While playing with signals, I realized that threads and signals do not
perfectly fit together. Signal handlers (sigaction(), signal() ..) are
globally defined for a given process, and there is no way to define
locally (per thread) a handler when a thread receive a signal.

We have the ability to send a signal to a specific thread,
however (pthread_kill() ;
<http://pubs.opengroup.org/onlinepubs/009695399/functions/pthread_kill.html>),
but not the ability to handle it properly without overriding the global
signal handler.

Worse, if one thread wants to handle a signal cooperatively, overriding
the global handler, it has to do forbidden things (such as locking,
which is not signal-safe)

Would a function such as:

int pthread_sigaction(int signum, const struct sigaction *act,
struct sigaction *oldact);

.. be totally absurd ?

[ One biggest cons. is to define what would happend if a global handler is
defined, AND a thread local handler. A possible answer would be to handle
the case as it is handled with sigaction vs. signal (the latest call
overrides the previous one ; ie. sigaction() overrides everything, and
pthread_sigaction() then overrides a specific thread handler) ]

Don Cragun

2011-05-17 20:28:20 UTC

Permalink

Post by Xavier Roche
Hi folks,
While playing with signals, I realized that threads and signals do not perfectly fit together. Signal handlers (sigaction(), signal() ..) are globally defined for a given process, and there is no way to define locally (per thread) a handler when a thread receive a signal.
We have the ability to send a signal to a specific thread, however (pthread_kill() ; <http://pubs.opengroup.org/onlinepubs/009695399/functions/pthread_kill.html>), but not the ability to handle it properly without overriding the global signal handler.

Hi Xavier,

Note, however, that the application usage points out that when the
signal handler is called, it will be in the context of the designated
thread. Note that when using sigaction(), SA_SIGINFO is set, and a
signal is caught, the signal catching function is invoked as:
void func(int signo, siginfo_t *info, void *context);
where the third argument refers to the receiving thread's context.

Isn't this sufficient?

- Don

Post by Xavier Roche
Worse, if one thread wants to handle a signal cooperatively, overriding the global handler, it has to do forbidden things (such as locking, which is not signal-safe)
int pthread_sigaction(int signum, const struct sigaction *act,
struct sigaction *oldact);
.. be totally absurd ?
[ One biggest cons. is to define what would happend if a global handler is defined, AND a thread local handler. A possible answer would be to handle the case as it is handled with sigaction vs. signal (the latest call overrides the previous one ; ie. sigaction() overrides everything, and pthread_sigaction() then overrides a specific thread handler) ]

Eric Blake

2011-05-17 20:29:14 UTC

Permalink

The common solution to this is to use pthread_sigmask to block a signal
from all threads except for a dedicated signal-handler thread, so that
the global signal handler is guaranteed to use the signal-handling
thread's resources, at which point you can then design the signal
handler to hand information back to the handler thread, then use normal
locking within the rest of the handler thread to convey signal
information to other threads in a safe manner.

Post by Xavier Roche
int pthread_sigaction(int signum, const struct sigaction *act,
struct sigaction *oldact);
.. be totally absurd ?

POSIX is generally about specifying existing practice; you're better off
convincing an existing implementation to implement this function as an
extension to prove whether it is worthwhile, rather than trying to have
this list invent such an interface with no existing implementation practice.

--
Eric Blake eblake-H+wXaHxf7aLQT0dZR+***@public.gmane.org +1-801-349-2682
Libvirt virtualization library http://libvirt.org

Ersek, Laszlo

2011-05-17 21:01:59 UTC

Permalink

Post by Xavier Roche
While playing with signals, I realized that threads and signals do not
perfectly fit together. Signal handlers (sigaction(), signal() ..) are
globally defined for a given process, and there is no way to define
locally (per thread) a handler when a thread receive a signal.

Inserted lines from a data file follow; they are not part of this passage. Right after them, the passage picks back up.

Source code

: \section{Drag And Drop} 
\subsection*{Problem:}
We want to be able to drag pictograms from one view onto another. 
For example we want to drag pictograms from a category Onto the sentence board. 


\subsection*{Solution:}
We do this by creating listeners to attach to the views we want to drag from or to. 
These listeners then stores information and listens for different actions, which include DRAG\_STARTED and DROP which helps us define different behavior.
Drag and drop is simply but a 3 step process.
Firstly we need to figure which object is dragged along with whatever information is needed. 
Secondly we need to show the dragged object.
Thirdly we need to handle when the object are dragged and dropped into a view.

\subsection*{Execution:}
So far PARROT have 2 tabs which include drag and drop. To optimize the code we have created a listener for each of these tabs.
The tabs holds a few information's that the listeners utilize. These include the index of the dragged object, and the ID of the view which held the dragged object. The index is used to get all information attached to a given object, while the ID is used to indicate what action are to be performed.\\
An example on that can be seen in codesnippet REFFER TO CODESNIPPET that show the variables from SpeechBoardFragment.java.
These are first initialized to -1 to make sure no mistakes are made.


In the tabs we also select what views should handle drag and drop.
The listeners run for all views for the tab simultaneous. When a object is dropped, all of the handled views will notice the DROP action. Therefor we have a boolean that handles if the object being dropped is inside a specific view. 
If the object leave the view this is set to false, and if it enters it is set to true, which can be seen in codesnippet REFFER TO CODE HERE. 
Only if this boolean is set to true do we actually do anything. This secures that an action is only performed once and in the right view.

(I don't know the historical background.)

Since an asynchronously generated signal is delivered to exactly one,
unspecified, eligible thread, for me it's not straightforward to see how
different handlers could be useful. Say there are three eligible threads,
T1, T2, T3, with (fictional) separate handlers H1, H2, H3,
correspondingly, for a given signal. Since the choice of T1..T3 is
arbitrary at delivery time, the programmer would have to design each of
H1, H2, H3 so that any single one of them can handle the signal correctly
wrt. the application's purposes and internal state.

Multiple delivery is different (as in, when a signal is generated for the
process and then delivered, *all* eligible threads should run some
thread-specific handler code). This case (and, I believe, the full answer
to your question) is described in the SUSv4 sigwaitinfo() rationale:

http://pubs.opengroup.org/onlinepubs/9699919799/functions/sigwaitinfo.html#tag_16_556_08

(In a single-threaded program, signal delivery is (should be?) usually
constrained to narrow portions of the code (with sigprocmask()). In a
multi-threaded program that handles non-RT async SIGTERM, SIGINT etc. as a
"necessary unpleasantness" (as opposed to using sigwaitinfo() with
realtime / queued signals for event processing), I think it is safest (and
least hard to program) to further constrain delivery to a single thread,
with pthread_sigmask() instead of sigprocmask().

This is just my opinion, of course.)

Post by Xavier Roche
We have the ability to send a signal to a specific thread, however
(pthread_kill() ;
<http://pubs.opengroup.org/onlinepubs/009695399/functions/pthread_kill.html>),
but not the ability to handle it properly without overriding the global
signal handler.

(The above link points to an older version of the standard, SUSv3.)

See the APPLICATION USAGE section:

http://pubs.opengroup.org/onlinepubs/9699919799/functions/pthread_kill.html#tag_16_435_07

lacos

Butenhof, David

2011-05-18 15:05:43 UTC

Permalink

There are two main factors involved here:

First, per-thread signal actions wreak havoc with the POSIX job control model. When you suspend, resume, ^C... where does the signal go?

It could be defined to always go to the "initial thread"; but there's not supposed to be anything much special about that thread (except the call stack, of course)... you'd be substantially limiting the ability to use that initial thread for normal processing. Furthermore, it means you couldn't terminate that thread and still have the process behave correctly. Or, we can say (as we do), that an external signal goes to some random thread... in which case the job control behavior becomes non-deterministic if threads have distinct signal actions. E.g., ^C might either terminate the process or repeat a prompt, depending on which thread got the signal. And that's presuming that the signal side effect still affects the process as a whole. If you're going for a consistent per-thread model, it won
't; and that's even worse as you now need to ^C once for each thread in the process before the process will actually terminate.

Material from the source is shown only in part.